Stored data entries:
────────────────

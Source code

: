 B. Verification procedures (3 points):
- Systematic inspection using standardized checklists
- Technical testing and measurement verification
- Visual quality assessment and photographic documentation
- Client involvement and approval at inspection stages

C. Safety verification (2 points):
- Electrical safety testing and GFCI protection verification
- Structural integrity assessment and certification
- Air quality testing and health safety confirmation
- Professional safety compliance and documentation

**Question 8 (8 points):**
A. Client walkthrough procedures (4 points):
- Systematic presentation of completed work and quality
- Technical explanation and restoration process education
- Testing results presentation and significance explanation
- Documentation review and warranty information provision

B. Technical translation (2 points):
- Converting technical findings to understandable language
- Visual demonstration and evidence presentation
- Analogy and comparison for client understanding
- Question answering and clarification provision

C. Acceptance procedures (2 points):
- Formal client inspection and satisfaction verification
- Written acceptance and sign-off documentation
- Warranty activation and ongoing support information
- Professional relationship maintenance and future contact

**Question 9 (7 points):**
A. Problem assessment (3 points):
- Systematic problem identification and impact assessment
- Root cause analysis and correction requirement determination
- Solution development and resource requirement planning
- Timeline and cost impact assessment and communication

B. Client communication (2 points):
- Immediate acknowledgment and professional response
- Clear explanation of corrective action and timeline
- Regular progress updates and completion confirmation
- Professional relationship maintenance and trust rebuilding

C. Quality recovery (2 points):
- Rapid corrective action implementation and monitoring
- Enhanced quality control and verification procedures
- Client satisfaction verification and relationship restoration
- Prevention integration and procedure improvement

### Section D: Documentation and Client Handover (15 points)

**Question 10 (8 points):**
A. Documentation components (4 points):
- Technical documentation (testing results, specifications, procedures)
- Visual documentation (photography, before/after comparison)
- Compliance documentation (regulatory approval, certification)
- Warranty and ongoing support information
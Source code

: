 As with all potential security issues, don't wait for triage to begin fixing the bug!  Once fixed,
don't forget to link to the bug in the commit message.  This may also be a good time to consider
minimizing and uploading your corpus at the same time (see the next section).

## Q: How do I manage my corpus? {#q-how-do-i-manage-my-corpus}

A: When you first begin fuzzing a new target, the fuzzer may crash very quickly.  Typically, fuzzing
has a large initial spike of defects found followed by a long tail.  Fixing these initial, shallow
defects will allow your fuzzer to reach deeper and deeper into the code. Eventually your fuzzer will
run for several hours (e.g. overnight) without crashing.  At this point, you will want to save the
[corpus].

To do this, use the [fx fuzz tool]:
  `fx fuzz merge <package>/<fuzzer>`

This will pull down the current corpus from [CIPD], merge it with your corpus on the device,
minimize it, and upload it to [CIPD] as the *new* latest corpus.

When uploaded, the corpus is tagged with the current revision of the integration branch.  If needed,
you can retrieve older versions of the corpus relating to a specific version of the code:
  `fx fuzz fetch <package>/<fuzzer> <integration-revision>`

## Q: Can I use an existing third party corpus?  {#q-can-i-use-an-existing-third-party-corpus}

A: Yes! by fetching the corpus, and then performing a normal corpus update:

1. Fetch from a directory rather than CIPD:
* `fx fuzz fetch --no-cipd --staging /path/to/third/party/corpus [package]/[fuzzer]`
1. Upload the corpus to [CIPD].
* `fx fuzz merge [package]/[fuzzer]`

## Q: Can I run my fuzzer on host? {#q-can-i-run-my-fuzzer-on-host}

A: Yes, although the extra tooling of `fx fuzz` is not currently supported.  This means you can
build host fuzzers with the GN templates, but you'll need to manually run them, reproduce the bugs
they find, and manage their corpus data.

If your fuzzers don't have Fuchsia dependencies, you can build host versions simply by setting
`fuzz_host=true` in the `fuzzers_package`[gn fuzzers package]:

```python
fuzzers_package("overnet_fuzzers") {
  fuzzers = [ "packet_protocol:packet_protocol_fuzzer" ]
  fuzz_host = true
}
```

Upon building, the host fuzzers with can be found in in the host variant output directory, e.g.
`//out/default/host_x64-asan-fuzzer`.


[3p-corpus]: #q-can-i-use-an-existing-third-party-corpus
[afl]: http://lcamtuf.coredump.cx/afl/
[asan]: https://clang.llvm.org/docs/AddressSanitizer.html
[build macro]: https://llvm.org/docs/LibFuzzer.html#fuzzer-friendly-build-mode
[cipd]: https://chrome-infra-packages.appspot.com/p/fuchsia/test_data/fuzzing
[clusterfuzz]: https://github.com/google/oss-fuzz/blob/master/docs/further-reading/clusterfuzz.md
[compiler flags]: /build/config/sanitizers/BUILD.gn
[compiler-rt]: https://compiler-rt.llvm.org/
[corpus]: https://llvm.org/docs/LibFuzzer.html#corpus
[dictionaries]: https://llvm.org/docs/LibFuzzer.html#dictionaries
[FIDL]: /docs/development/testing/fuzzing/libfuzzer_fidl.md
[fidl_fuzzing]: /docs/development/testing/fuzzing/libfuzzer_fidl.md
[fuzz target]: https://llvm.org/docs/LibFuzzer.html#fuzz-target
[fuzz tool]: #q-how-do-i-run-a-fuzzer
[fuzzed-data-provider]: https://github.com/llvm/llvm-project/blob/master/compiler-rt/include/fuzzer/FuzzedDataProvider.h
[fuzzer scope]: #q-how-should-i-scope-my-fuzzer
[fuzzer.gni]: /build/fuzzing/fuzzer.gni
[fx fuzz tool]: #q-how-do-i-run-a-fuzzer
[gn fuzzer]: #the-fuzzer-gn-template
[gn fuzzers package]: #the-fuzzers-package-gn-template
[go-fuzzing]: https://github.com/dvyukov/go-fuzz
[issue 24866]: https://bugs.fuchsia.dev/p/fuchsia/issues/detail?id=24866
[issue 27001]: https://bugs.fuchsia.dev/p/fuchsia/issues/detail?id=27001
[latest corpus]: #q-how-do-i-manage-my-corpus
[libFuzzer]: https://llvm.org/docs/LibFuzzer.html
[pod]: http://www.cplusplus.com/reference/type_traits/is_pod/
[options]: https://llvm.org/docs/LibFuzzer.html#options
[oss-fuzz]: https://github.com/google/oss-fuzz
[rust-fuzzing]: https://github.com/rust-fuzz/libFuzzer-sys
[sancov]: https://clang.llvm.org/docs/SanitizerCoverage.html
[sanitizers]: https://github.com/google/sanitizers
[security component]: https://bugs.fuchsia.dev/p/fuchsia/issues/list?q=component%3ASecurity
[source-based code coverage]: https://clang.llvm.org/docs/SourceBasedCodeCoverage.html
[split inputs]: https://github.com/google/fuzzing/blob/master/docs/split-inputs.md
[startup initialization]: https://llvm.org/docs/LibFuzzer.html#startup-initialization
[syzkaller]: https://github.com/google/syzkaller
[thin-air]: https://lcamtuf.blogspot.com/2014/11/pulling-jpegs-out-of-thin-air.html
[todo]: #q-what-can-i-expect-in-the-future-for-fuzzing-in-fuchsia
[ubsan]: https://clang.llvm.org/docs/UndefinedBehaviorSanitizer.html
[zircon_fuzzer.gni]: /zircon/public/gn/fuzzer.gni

────────────────

Try it: Quote the data above from the line containing "When uploaded, the" to the line containing "## Q: Can I use", inclusive, and stop.

Written answer:
When uploaded, the corpus is tagged with the current revision of the integration branch.  If needed,
you can retrieve older versions of the corpus relating to a specific version of the code:
  `fx fuzz fetch <package>/<fuzzer> <integration-revision>`

## Q: Can I use an existing third party corpus?  {#q-can-i-use-an-existing-third-party-corpus}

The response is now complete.